In a development that could help Merz, Die Linke’s electorate has hemorrhaged somewhat to the hard-left Alliance of Sahra Wagenknecht (BSW), which itself might struggle to hit the electoral threshold.

It’s the first time the Russia-friendly party, which broke away from Die Linke in late 2023, has entered the race to grab Bundestag seats. 

The alliance rose to prominence in 2024, winning six seats in the European Parliament and earning double-digit vote shares in three state elections.

But according to YouGov’s projection, none of its candidates were modeled as coming in first or even second place in any of Germany’s 299 constituencies, and recent polls show BSW at 5 percent  — meaning it’s perilously close to failing to make it to the big time.



“It’s not a clear trend, but the BSW is definitely weaker than we expected,” Behnke said.

Amid a certain “disenchantment” with the party, Die Linke supporters who backed Wagenknecht at first may now be switching back to the more traditional far-left party, he added.

Frenemies

Politically speaking, the liberal Free Democratic Party (FDP) of Christian Lindner could have been Merz’s favorite coalition partner, if only it were strong enough to reach a majority between them. Alas, the party’s prospects are bleak — and so the knives are out.

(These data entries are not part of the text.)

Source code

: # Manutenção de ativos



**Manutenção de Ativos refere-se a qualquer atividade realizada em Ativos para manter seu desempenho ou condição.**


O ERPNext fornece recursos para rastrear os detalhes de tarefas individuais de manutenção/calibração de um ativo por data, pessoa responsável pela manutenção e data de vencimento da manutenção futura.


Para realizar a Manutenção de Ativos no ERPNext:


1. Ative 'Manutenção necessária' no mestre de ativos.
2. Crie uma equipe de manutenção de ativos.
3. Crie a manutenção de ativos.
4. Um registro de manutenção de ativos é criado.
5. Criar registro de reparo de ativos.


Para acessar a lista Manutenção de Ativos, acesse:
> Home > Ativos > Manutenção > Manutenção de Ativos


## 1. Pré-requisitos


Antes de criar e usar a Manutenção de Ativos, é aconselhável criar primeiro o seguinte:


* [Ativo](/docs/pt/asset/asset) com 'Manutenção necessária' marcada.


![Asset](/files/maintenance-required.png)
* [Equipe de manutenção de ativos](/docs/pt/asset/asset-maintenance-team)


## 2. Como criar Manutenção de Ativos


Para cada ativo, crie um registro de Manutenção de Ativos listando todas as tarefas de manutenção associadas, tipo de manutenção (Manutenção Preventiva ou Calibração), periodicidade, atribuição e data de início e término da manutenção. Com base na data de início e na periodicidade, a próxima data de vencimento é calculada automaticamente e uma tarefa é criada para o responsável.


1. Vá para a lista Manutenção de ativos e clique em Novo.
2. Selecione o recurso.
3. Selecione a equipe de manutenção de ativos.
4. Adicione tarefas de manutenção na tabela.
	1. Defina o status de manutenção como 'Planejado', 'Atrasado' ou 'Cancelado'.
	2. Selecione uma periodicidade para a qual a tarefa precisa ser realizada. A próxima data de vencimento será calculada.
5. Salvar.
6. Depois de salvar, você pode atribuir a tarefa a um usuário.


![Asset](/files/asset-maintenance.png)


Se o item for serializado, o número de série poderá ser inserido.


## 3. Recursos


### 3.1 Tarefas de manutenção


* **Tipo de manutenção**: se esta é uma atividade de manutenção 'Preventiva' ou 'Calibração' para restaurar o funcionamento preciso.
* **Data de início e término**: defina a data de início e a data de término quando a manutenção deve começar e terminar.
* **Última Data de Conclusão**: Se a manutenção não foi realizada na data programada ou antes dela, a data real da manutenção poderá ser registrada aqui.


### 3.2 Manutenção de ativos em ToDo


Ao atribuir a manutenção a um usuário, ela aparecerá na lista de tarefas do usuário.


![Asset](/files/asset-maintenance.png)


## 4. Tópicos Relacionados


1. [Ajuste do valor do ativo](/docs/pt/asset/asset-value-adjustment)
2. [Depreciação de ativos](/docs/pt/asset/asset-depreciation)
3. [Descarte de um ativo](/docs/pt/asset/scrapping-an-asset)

In past elections, the CDU/CSU and FDP cooperated to encourage voters to split their ballots. But this time around, Lindner and Merz have made increasingly acerbic attempts to hoover up undecided conservative voters. An Ipsos survey suggests the liberals could lose a considerable share of their former voters to Merz’s conservatives, thereby possibly handing him the coalition he wants.

Merz has warned that a vote for the FDP would ultimately be a wasted vote. If the party gets four percent of the vote, he said, those “four percent are four percent too many for the FDP, and four percent too few” for the CDU/CSU.



Things are looking promising for Merz.

Much like the upstart BSW, the liberals have no real contenders for a direct mandate. The last time they won the first vote in a constituency was in 1990, and that constituency no longer exists. 

The FDP targets party votes. It has historically managed to get broad support from across the country and in last year’s successful performance, particularly in the south-west, the party achieved 11.4 percent of the national party vote.



But ever since Chancellor Olaf Scholz fired Lindner, setting the stage for the snap election, the FDP has been polling around four percent. Now it risks a devastating fall from ruling coalition member to Bundestag absentee.